PROMPT: Where the word "label" occurs in a line of the listing below, copy that line.

-- RECORDS SHOWN follows --

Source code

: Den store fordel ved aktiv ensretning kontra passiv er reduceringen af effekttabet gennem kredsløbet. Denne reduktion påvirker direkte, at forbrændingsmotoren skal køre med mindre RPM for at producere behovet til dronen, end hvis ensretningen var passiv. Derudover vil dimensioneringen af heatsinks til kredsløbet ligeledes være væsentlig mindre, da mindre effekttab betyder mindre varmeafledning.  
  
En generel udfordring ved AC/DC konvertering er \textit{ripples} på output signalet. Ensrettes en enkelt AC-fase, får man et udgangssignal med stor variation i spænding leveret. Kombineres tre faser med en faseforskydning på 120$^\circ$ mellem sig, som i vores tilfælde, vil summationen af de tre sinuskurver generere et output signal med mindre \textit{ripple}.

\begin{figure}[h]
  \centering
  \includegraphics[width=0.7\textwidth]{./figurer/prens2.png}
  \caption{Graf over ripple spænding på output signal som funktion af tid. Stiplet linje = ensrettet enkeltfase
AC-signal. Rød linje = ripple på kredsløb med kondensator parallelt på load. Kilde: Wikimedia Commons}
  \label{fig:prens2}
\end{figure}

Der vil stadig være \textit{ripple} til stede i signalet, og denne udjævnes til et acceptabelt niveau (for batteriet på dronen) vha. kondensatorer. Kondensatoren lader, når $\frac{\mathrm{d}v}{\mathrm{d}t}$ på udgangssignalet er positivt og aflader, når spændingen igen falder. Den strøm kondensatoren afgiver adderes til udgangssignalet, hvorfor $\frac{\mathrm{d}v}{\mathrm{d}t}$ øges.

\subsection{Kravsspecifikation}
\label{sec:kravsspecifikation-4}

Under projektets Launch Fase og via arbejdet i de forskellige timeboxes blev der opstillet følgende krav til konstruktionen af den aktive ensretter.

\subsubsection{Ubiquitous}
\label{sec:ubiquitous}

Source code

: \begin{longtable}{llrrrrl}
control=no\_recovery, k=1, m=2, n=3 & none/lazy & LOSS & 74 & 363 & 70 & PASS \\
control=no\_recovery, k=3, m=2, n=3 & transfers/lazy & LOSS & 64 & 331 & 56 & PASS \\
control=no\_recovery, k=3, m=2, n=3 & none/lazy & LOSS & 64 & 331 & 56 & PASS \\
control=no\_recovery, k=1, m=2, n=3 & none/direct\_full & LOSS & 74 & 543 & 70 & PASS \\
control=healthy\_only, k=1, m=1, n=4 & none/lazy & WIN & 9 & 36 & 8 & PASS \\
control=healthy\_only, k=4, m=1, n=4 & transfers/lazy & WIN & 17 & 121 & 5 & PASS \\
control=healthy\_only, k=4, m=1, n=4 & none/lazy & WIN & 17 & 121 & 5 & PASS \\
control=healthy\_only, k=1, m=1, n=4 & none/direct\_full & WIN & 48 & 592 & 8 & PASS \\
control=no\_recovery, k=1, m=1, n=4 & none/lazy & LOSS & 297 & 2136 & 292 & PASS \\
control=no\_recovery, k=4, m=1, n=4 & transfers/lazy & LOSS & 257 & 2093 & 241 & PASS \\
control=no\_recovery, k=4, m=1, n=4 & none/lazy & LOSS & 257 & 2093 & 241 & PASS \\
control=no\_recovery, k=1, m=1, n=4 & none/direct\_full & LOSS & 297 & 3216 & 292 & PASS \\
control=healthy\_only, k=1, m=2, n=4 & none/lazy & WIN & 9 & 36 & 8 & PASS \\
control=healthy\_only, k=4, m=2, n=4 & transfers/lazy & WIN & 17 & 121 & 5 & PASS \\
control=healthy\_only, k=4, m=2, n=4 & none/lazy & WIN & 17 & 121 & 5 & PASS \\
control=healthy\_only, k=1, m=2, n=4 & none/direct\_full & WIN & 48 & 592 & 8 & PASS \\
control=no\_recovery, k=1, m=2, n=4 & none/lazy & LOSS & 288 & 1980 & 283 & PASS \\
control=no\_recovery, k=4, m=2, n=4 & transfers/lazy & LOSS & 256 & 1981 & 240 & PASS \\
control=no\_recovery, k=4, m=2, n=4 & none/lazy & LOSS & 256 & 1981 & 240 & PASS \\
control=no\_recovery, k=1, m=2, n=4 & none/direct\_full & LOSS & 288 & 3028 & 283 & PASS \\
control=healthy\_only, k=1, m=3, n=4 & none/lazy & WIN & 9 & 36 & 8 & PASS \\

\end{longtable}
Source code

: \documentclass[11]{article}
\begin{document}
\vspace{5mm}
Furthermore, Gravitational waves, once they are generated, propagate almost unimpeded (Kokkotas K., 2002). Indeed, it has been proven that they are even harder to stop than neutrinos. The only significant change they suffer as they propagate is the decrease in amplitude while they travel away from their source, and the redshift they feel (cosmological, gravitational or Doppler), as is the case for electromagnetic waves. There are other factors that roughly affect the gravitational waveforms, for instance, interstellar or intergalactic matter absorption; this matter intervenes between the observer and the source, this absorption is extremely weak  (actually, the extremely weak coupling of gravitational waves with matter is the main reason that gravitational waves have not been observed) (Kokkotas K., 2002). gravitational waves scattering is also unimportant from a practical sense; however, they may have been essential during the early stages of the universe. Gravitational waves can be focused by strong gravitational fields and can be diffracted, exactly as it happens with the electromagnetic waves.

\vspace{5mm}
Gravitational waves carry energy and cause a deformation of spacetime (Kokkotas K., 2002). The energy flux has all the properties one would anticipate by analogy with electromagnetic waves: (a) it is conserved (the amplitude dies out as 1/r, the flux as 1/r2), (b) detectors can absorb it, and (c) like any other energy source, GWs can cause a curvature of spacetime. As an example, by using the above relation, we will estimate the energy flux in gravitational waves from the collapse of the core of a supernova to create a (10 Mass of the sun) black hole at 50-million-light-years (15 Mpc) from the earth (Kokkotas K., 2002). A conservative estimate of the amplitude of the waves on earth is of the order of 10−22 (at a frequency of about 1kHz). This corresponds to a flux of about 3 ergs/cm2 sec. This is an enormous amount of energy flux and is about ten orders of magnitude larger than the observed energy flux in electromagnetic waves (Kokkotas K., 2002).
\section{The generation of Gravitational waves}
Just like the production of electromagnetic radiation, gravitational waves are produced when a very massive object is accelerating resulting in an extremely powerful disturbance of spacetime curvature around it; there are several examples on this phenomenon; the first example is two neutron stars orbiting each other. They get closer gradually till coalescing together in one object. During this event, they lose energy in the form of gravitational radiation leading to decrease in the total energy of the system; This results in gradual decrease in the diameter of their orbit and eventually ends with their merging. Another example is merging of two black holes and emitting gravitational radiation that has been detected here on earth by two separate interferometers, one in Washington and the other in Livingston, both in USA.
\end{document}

-- RECORDS SHOWN concluded --

RESULT FOR THIS TASK:
  \label{fig:prens2}
\label{sec:kravsspecifikation-4}
\label{sec:ubiquitous}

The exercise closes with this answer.